April 15, 2022 | 3 min read

The football league, which returns after an infamous three-season stint in the 1980s, is part of a larger rebranding effort surrounding its host city of Birmingham, Alabama.

After a hiatus of nearly 40 years, the United States Football League (USFL) returns tomorrow.

It coincides with the release of a new TV spot which aims to cast the city of Birmingham, Alabama — which will host the entirety of its 43-game season — in a new light.

The USFL — not to be confused with the National Football League (NFL) — was originally launched in 1983 with the aim of providing American football fans with something to watch before the college football and NFL season begins in late summer. The league fell apart after only three seasons. Many have blamed its collapse on the then-future President Donald Trump, who owned the New Jersey Generals, one of the league’s eight original teams. He pushed aggressively for the league to compete directly with the NFL, eventually convincing his fellow owners to try for a fall season in 1986. The entire organization soon went broke and dissolved.

Now the USFL is gearing up for a comeback. The league’s 2022 season begins tomorrow in Birmingham with a game between the New Jersey Generals (no longer owned by Trump) and the Birmingham Stallions. All of the games will be aired on Fox and NBC.

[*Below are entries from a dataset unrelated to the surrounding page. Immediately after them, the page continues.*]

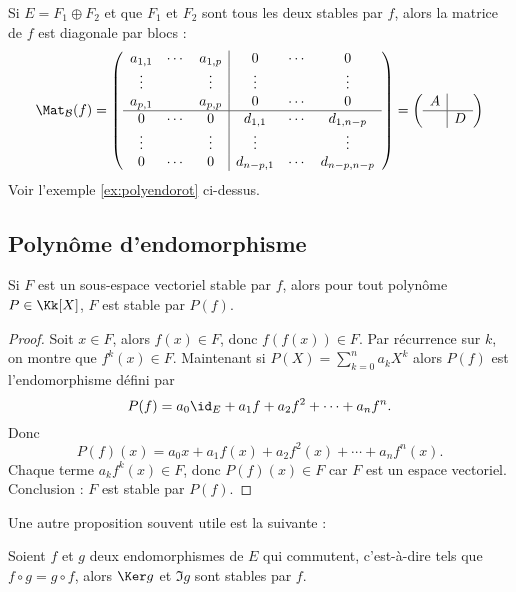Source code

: \documentclass[12pt, class=report,crop=false]{standalone}
\begin{document}
\begin{remarque*}
Si $E = F_1 \oplus F_2$ et que $F_1$ et $F_2$ sont tous les deux stables par $f$,
alors la matrice de $f$ est diagonale par blocs :
\[\Mat_{\mathcal{B}}(f) = 
\left(\begin{array}{ccc|ccc}
a_{1,1}&\cdots&a_{1,p}&0&\cdots&0\\
\vdots&&\vdots&\vdots&&\vdots\\
a_{p,1}&&a_{p,p}&0&\cdots&0\\ \hline
0&\cdots&0&d_{1,1}&\cdots&d_{1,n-p}\\
\vdots&&\vdots&\vdots&&\vdots\\
0&\cdots&0&d_{n-p,1}&\cdots&d_{n-p,n-p}
\end{array}\right)
=
\left(\begin{array}{c|c}
A & \\ \hline
  & D\\
\end{array}\right)
\]
Voir l'exemple \ref{ex:polyendorot} ci-dessus.
\end{remarque*}



\subsection{Polynôme d'endomorphisme}


\begin{lemme}
Si $F$ est un sous-espace vectoriel stable par $f$, alors pour tout polynôme $P \in \Kk[X]$, $F$ est stable par $P(f)$.
\end{lemme} 

\begin{proof}
Soit $x \in F$, alors $f(x) \in F$, donc $f(f(x)) \in F$. 
Par récurrence sur $k$, on montre que $f^{k}(x)\in F$.
Maintenant si $P(X)=\sum_{k=0}^n a_k X^k$ alors
$P(f)$ est l'endomorphisme défini par
$$P(f)=a_0 \id_E+a_1 f+a_2 f^2+\cdots+a_n f^n.$$
Donc 
$$P(f)(x)=a_0 x+a_1 f(x)+a_2 f^2(x)+\cdots+a_n f^n(x).$$
Chaque terme $a_k f^k(x) \in F$, donc $P(f)(x) \in F$ car $F$ est un espace vectoriel.
Conclusion : $F$ est stable par $P(f)$.
\end{proof}

\bigskip


Une autre proposition souvent utile est la suivante :

\begin{proposition}
Soient $f$ et $g$ deux endomorphismes de $E$ qui commutent, c'est-à-dire tels que $f \circ g=g \circ f$, 
alors $\Ker g$ et $\Im g$ sont stables par $f$.
\end{proposition} 
\end{document}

The new iteration of the league will include each of the eight original teams that played back in the 80s.

The revival of the USFL is part of a wider rebranding effort for the city of Birmingham — a city that’s associated in the minds of many Americans with its history of segregation and racial violence, says Jefferson County commissioner Steve Ammons. “A lot of times, when you say ‘Birmingham,’ people think of the hoses and the dogs and the sit-ins in some of the restaurants. We are a long way from that, from where we were in the 60s and 70s. We're a different place… we're so much more than our history.”

In that spirit, the city of Birmingham has released a new ad, intended to portray Birmingham as a haven for diversity, creative expression, and cosmopolitanism. The new spot, created by agency Big Communications, is oriented around the acronym BHM — the code for Birmingham’s airport — which has been retooled to convey the message: “Birmingham has more.”

It’s going to be a big year for sports in Birmingham: the start of the 2022 USFL season will be followed by the World Games, which will begin in the city in July.